Iceland's stricken economy is not going to be bailed out by the International Monetary Fund until its dispute with the British Government over the fate of its UK savings deposits has been resolved.
The IMF is set to give Iceland a $6billion rescue package, but at the moment there is a freeze on negotiations until Iceland and Britain have come to an agreement on the deposits of UK savers which are locked in Icesave, the UK savings arm of the collapsed Icelandic bank Landsbanki.
Gordon Brown moved to freeze Icelandic assets in the UK when the Icelandic Prime Minister, Geir Haarde, said that UK savers would not be compensated, forcing the UK Government to guarantee all British Icesave savings accounts
to dampen the panic which was ensuing among savers.

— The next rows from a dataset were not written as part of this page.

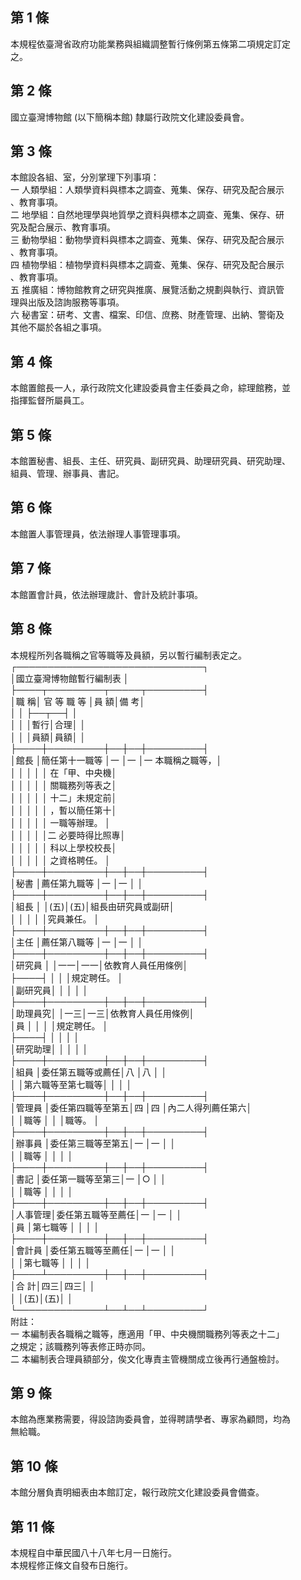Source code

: 第 1 條
-------
本規程依臺灣省政府功能業務與組織調整暫行條例第五條第二項規定訂定  
之。

第 2 條
-------
國立臺灣博物館 (以下簡稱本館) 隸屬行政院文化建設委員會。

第 3 條
-------
本館設各組、室，分別掌理下列事項：  
一  人類學組：人類學資料與標本之調查、蒐集、保存、研究及配合展示  
    、教育事項。  
二  地學組：自然地理學與地質學之資料與標本之調查、蒐集、保存、研  
    究及配合展示、教育事項。  
三  動物學組：動物學資料與標本之調查、蒐集、保存、研究及配合展示  
    、教育事項。  
四  植物學組：植物學資料與標本之調查、蒐集、保存、研究及配合展示  
    、教育事項。  
五  推廣組：博物館教育之研究與推廣、展覽活動之規劃與執行、資訊管  
    理與出版及諮詢服務等事項。  
六  秘書室：研考、文書、檔案、印信、庶務、財產管理、出納、警衛及  
    其他不屬於各組之事項。

第 4 條
-------
本館置館長一人，承行政院文化建設委員會主任委員之命，綜理館務，並  
指揮監督所屬員工。

第 5 條
-------
本館置秘書、組長、主任、研究員、副研究員、助理研究員、研究助理、  
組員、管理、辦事員、書記。

第 6 條
-------
本館置人事管理員，依法辦理人事管理事項。

第 7 條
-------
本館置會計員，依法辦理歲計、會計及統計事項。

第 8 條
-------
本規程所列各職稱之官等職等及員額，另以暫行編制表定之。  
┌──────────────────────────────┐  
│國立臺灣博物館暫行編制表                                    │  
├────┬─────────┬─────┬─────────┤  
│職    稱│  官  等  職  等  │員      額│備              考│  
│        │                  ├──┬──┤                  │  
│        │                  │暫行│合理│                  │  
│        │                  │員額│員額│                  │  
├────┼─────────┼──┼──┼─────────┤  
│館長    │簡任第十一職等    │一  │一  │一  本職稱之職等，│  
│        │                  │    │    │    在「甲、中央機│  
│        │                  │    │    │    關職務列等表之│  
│        │                  │    │    │    十二」未規定前│  
│        │                  │    │    │    ，暫以簡任第十│  
│        │                  │    │    │    一職等辦理。  │  
│        │                  │    │    │二  必要時得比照專│  
│        │                  │    │    │    科以上學校校長│  
│        │                  │    │    │    之資格聘任。  │  
├────┼─────────┼──┼──┼─────────┤  
│秘書    │薦任第九職等      │一  │一  │                  │  
├────┼─────────┼──┼──┼─────────┤  
│組長    │                  │(五)│(五)│組長由研究員或副研│  
│        │                  │    │    │究員兼任。        │  
├────┼─────────┼──┼──┼─────────┤  
│主任    │薦任第八職等      │一  │一  │                  │  
├────┼─────────┼──┼──┼─────────┤  
│研究員  │                  │一一│一一│依教育人員任用條例│  
├────┤                  │    │    │規定聘任。        │  
│副研究員│                  │    │    │                  │  
├────┼─────────┼──┼──┼─────────┤  
│助理員究│                  │一三│一三│依教育人員任用條例│  
│員      │                  │    │    │規定聘任。        │  
├────┤                  │    │    │                  │  
│研究助理│                  │    │    │                  │  
├────┼─────────┼──┼──┼─────────┤  
│組員    │委任第五職等或薦任│八  │八  │                  │  
│        │第六職等至第七職等│    │    │                  │  
├────┼─────────┼──┼──┼─────────┤  
│管理員  │委任第四職等至第五│四  │四  │內二人得列薦任第六│  
│        │職等              │    │    │職等。            │  
├────┼─────────┼──┼──┼─────────┤  
│辦事員  │委任第三職等至第五│一  │一  │                  │  
│        │職等              │    │    │                  │  
├────┼─────────┼──┼──┼─────────┤  
│書記    │委任第一職等至第三│一  │○  │                  │  
│        │職等              │    │    │                  │  
├────┼─────────┼──┼──┼─────────┤  
│人事管理│委任第五職等至薦任│一  │一  │                  │  
│員      │第七職等          │    │    │                  │  
├────┼─────────┼──┼──┼─────────┤  
│會計員  │委任第五職等至薦任│一  │一  │                  │  
│        │第七職等          │    │    │                  │  
├────┴─────────┼──┼──┼─────────┤  
│合                        計│四三│四三│                  │  
│                            │(五)│(五)│                  │  
└──────────────┴──┴──┴─────────┘  
附註：  
一  本編制表各職稱之職等，應適用「甲、中央機關職務列等表之十二」  
    之規定；該職務列等表修正時亦同。  
二  本編制表合理員額部分，俟文化專責主管機關成立後再行通盤檢討。

第 9 條
-------
本館為應業務需要，得設諮詢委員會，並得聘請學者、專家為顧問，均為  
無給職。

第 10 條
--------
本館分層負責明細表由本館訂定，報行政院文化建設委員會備查。

第 11 條
--------
本規程自中華民國八十八年七月一日施行。  
本規程修正條文自發布日施行。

Negotiations are currently said to be revolving around a possible £3billion loan which Iceland says it needs from the UK in order to repay its Icesave savings account customers.
According to reports from the Financial Times, the Treasury has already agreed to lend Iceland £3billion to repay its 300,000 UK depositors which have an estimated £4billion locked in Icesave accounts, but the two governments have so far been unable to come to an agreement.
Gordon Brown angered the Icelandic prime minister when he implemented anti-terror legislation to freeze Landsbanki's assets in the UK, which is being blamed for delaying the agreement.
Iceland is responsible for paying the first €20,887 of any compensation, with the UK's Financial Services Compensation Scheme (FSCS) protecting the rest up to the £50,000 limit; the Government has guaranteed anything over that amount in the case of Icesave, which is estimated to cost the taxpayer as much as £2.4billion.
It was hoped that an agreement would have been reached by now, so that Iceland could receive the help it badly needs from the IMF to shore up the problems in its economy, but talks fell apart last night, according to the Guardian.
"The IMF would like to see those matters solved before any further steps are taken", Mr Haarde told Iceland's national radio this week.
A Treasury spokesperson said that the UK Government "continues to work constructively towards a resolution with the Icelandic Government and looks forward to a swift solution." the Guardian reported.